### YOUR INSTRUCTIONS
From the entries below, return exactly the lines beginning at the one that contains "#### [理悟：党民死结无" and ending at the one that contains "#### [祝君安：太清引 ·", both of them included, and only those lines.

### THE RECORDS
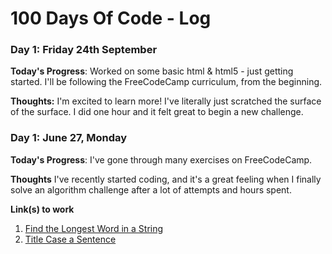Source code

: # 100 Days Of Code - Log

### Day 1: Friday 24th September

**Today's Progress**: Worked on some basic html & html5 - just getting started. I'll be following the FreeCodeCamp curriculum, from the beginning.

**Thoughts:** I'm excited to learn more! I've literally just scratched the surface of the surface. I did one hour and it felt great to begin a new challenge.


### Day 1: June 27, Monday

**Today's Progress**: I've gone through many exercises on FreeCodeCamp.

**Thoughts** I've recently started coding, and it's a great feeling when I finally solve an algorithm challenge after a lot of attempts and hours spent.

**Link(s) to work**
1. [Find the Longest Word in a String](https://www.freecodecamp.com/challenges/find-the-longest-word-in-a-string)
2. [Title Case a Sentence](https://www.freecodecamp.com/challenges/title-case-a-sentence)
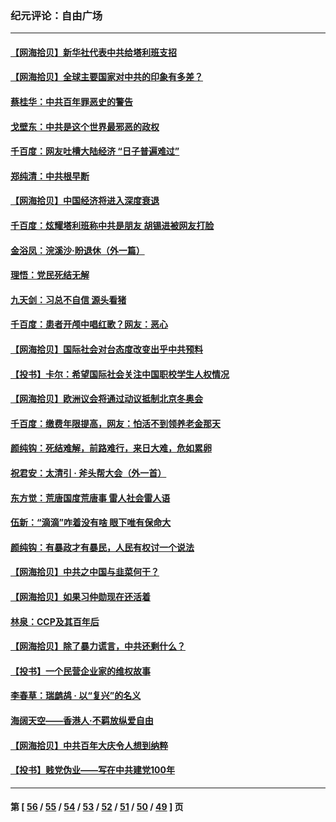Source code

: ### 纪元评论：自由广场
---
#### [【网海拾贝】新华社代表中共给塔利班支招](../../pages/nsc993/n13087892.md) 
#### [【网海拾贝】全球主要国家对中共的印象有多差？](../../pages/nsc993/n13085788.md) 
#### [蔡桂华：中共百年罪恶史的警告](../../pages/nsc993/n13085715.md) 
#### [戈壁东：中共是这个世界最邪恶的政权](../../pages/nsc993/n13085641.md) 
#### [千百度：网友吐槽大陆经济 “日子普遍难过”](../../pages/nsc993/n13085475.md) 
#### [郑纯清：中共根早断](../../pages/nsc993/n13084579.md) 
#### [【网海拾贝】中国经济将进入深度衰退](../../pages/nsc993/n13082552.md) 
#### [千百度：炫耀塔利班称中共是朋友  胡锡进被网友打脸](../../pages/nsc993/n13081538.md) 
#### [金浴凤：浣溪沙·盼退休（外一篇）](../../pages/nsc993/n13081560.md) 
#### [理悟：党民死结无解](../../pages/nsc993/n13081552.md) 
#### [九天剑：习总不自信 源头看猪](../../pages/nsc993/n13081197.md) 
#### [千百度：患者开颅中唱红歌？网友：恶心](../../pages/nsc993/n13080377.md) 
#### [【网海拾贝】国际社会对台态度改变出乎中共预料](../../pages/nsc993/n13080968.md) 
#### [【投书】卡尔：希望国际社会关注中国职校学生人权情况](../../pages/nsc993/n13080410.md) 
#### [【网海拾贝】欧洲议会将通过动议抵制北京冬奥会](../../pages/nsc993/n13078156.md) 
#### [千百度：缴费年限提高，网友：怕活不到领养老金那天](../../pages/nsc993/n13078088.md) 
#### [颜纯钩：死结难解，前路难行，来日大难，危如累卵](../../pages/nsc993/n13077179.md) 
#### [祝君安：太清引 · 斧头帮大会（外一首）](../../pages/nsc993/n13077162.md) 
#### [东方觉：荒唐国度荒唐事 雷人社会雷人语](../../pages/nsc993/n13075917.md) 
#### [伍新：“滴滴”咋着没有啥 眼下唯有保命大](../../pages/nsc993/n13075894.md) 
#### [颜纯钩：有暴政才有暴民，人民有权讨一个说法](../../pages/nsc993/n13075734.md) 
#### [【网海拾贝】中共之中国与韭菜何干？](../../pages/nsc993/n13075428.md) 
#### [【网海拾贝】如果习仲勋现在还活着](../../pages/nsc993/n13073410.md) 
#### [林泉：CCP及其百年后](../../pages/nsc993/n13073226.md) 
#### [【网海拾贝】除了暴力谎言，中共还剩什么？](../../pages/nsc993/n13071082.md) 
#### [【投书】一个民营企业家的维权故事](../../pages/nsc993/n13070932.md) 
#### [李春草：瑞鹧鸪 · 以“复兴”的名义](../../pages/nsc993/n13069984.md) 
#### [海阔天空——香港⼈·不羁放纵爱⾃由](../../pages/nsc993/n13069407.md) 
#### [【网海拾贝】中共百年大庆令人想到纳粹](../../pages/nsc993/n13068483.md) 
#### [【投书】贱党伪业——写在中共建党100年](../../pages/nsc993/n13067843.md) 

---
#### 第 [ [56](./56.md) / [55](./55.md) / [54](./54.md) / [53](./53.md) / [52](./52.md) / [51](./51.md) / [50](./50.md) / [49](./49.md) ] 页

### OUTPUT BELOW
#### [理悟：党民死结无解](../../pages/nsc993/n13081552.md) 
#### [九天剑：习总不自信 源头看猪](../../pages/nsc993/n13081197.md) 
#### [千百度：患者开颅中唱红歌？网友：恶心](../../pages/nsc993/n13080377.md) 
#### [【网海拾贝】国际社会对台态度改变出乎中共预料](../../pages/nsc993/n13080968.md) 
#### [【投书】卡尔：希望国际社会关注中国职校学生人权情况](../../pages/nsc993/n13080410.md) 
#### [【网海拾贝】欧洲议会将通过动议抵制北京冬奥会](../../pages/nsc993/n13078156.md) 
#### [千百度：缴费年限提高，网友：怕活不到领养老金那天](../../pages/nsc993/n13078088.md) 
#### [颜纯钩：死结难解，前路难行，来日大难，危如累卵](../../pages/nsc993/n13077179.md) 
#### [祝君安：太清引 · 斧头帮大会（外一首）](../../pages/nsc993/n13077162.md) 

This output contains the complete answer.